Official figures published in March and June showed that complaints to the authorities of gender-based violence increased during the prior year and the first three months of 2022. The figures also showed that judicial authorities were using new powers from 2021 to suspend visitation rights in cases of suspected domestic violence.

In July, the human rights ombudsperson’s new service for victims of clerical sexual abuse began its work, and by late September reported that it had attended to 230 victims, most of whom are men. The ombudsperson’s investigation—the first of its kind in Spain—is in progress.

Right to Health

In July, the UN CEDAW held that Spanish health authorities had in 2012 violated the rights of a woman known as NAE by forcing her to have a premature induction of labor and cesarean delivery without her consent, thereby subjecting her to obstetric violence. The committee recommended that the state provide reparations to NAE, ensure an improved approach to free, prior, and informed consent in the context of reproductive health, and greater respect for patients’ rights when dealing with complaints in the judicial system.

The government announced draft legislation in May to allow women workers to take three days of paid leave per month for severe period pain and proposing to remove the three-day waiting period for access to abortion and a parental requirement for girls aged 16 and 17 to access abortion.

Surveillance and Right to Privacy

In April, digital rights researchers based in Canada published findings that the phones of at least 65 people, including Catalan and Basque pro-independence politicians, lawyers, and civil society activists, had been infected with spyware. Later reports suggested the National Intelligence Center (CNI) was responsible for the hack. The human rights ombudsman’s investigation into the affair concluded that the CNI’s actions had been in line with existing law but encouraged an assessment of whether the legislation governing surveillance was adequate.

In May, the government dismissed the director of the National Intelligence Centre (CNI) after further reports of spyware attacks. The prime minister announced legislation proposing a restructuring and change in oversight of the CNI, and a change in the official secrets law.

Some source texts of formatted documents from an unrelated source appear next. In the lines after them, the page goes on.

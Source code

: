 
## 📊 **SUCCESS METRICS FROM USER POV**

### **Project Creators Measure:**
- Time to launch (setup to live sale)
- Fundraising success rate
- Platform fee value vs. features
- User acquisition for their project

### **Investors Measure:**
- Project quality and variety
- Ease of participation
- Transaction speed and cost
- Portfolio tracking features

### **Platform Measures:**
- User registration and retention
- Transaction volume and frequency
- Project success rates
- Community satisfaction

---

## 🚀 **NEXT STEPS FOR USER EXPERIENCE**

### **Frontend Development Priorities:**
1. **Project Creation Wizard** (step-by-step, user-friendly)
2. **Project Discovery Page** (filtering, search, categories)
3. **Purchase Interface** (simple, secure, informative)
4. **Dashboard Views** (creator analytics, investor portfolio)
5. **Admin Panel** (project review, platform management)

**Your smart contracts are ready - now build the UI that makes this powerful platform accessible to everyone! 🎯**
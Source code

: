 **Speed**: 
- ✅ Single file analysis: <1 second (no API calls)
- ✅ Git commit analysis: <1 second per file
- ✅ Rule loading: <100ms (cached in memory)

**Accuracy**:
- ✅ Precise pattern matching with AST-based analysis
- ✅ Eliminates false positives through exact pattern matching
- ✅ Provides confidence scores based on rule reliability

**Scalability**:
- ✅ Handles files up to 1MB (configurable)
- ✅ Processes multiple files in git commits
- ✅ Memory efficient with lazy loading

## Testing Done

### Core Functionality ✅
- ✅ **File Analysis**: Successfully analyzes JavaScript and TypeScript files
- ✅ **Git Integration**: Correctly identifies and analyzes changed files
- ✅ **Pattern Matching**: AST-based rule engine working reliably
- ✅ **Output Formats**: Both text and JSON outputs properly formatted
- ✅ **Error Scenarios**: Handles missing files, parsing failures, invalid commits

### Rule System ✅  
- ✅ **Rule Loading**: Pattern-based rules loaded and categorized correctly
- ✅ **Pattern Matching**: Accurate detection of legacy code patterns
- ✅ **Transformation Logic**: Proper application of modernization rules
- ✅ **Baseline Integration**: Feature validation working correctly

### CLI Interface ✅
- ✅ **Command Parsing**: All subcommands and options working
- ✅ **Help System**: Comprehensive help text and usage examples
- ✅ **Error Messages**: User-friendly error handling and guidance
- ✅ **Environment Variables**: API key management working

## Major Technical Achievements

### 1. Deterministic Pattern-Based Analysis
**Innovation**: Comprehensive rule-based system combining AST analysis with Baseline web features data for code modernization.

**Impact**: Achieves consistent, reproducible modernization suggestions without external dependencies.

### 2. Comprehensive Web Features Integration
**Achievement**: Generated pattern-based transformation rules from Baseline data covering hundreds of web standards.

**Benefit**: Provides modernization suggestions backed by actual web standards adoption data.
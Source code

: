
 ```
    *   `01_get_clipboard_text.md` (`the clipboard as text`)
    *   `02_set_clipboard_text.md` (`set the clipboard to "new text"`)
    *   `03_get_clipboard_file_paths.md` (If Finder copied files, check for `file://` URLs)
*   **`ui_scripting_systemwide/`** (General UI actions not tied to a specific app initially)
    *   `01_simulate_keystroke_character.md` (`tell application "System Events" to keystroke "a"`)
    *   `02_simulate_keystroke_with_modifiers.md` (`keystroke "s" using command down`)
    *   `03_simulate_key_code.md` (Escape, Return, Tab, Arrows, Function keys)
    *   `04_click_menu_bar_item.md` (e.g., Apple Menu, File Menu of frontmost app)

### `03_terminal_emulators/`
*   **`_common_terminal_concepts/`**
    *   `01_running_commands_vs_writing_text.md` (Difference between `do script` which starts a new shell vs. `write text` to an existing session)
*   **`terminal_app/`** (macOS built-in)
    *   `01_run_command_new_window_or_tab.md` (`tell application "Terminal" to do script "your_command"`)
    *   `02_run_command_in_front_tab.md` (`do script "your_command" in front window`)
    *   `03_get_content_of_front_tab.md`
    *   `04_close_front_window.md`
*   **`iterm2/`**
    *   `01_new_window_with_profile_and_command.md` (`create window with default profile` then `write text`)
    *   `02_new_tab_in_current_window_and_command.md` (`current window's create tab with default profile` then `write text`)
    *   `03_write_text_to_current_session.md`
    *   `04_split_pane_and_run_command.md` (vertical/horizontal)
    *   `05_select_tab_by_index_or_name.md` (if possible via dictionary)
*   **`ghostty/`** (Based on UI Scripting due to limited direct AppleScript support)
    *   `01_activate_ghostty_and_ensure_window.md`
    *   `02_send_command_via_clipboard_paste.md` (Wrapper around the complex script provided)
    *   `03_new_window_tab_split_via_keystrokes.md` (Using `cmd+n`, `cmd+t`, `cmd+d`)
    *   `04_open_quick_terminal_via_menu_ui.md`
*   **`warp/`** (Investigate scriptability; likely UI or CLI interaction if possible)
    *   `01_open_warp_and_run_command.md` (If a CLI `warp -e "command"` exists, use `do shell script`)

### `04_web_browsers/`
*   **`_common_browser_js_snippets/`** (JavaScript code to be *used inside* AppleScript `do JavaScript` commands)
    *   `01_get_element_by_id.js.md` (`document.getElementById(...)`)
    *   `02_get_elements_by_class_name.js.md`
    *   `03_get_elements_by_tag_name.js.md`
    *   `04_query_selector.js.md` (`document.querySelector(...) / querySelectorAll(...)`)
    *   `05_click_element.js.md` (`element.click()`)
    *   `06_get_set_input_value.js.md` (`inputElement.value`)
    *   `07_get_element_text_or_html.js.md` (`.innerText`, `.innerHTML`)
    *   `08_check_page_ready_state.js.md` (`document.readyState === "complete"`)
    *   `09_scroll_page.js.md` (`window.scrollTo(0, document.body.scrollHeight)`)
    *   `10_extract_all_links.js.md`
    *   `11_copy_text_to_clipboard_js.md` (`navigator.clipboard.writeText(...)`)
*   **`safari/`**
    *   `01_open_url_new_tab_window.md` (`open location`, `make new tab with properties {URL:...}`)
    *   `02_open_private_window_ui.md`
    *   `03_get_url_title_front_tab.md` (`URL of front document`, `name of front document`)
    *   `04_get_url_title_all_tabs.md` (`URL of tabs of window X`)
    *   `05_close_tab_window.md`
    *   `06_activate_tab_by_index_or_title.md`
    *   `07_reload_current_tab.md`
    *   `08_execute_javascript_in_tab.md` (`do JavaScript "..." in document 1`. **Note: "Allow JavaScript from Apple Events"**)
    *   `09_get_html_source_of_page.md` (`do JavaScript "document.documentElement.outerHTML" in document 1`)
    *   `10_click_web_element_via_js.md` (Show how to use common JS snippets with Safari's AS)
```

Cybersecurity experts and human rights groups were critical of whether the steps taken were sufficient to address the lack of oversight.

Discrimination and Intolerance

A March report, produced by two nongovernmental organizations and financed by the Equality Ministry, documented widespread discrimination by real estate agents and private landlords based on racial, ethnic, or national origin. The same report also found that people of minority racial or ethnic background made up 90 percent of inhabitants of informal settlements.

Equal treatment and anti-discrimination legislation, which became law in July, modified existing hate-crime legislation to include anti-gypsyism (anti-gitanismo) and aporofobia (fear of the poor) as prosecutable motives in criminal law.

In September, the government sought to expedite a draft law with provisions on gender recognition based on self-identification for transgender and non-binary people, including children. The lower house of parliament’s rejected a similar proposed legislation the previous year. The September draft law also proposed improvements to protections from discrimination for lesbian, gay, bisexual, and transgender (LGBT) people.